[PROBLEM TO SOLVE] Your response must consist of one number: how many lines in this material contain the word "database".

[DATASET ENTRIES]
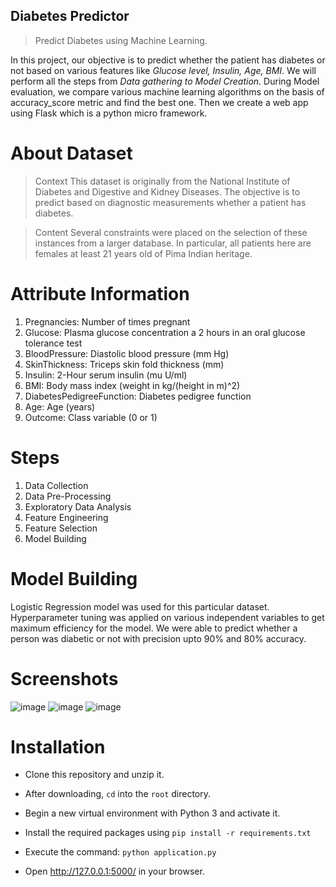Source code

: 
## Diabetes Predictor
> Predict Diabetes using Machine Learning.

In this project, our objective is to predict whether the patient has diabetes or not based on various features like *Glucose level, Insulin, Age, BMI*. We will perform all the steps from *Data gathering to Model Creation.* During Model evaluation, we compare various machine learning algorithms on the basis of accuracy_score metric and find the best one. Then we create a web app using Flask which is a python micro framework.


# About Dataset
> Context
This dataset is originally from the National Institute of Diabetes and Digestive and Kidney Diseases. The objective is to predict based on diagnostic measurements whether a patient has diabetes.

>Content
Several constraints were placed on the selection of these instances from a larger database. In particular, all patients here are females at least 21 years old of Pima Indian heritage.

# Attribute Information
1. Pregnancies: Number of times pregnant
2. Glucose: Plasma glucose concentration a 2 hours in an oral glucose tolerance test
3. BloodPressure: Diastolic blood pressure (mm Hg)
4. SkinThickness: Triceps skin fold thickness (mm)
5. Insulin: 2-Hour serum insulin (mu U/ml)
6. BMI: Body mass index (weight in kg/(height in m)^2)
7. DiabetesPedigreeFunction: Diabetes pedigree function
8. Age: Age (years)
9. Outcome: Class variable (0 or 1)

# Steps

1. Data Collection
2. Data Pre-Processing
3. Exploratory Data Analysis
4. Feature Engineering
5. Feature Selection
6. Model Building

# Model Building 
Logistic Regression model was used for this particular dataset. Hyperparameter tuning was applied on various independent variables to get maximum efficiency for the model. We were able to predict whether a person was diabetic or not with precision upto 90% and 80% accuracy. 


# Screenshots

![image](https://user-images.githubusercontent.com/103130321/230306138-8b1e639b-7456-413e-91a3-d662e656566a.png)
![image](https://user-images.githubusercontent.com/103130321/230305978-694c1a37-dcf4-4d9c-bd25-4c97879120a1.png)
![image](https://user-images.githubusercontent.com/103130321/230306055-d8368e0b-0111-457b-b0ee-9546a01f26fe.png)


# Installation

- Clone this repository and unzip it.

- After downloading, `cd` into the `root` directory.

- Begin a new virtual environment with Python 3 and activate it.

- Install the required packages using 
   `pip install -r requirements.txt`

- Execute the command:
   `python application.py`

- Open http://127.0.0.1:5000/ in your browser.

--

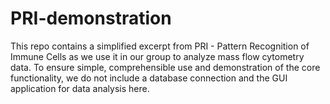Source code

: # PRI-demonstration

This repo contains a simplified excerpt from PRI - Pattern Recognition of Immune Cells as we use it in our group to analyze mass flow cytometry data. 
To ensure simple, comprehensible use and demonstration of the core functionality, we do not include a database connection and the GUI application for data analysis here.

[ANSWER AREA] 2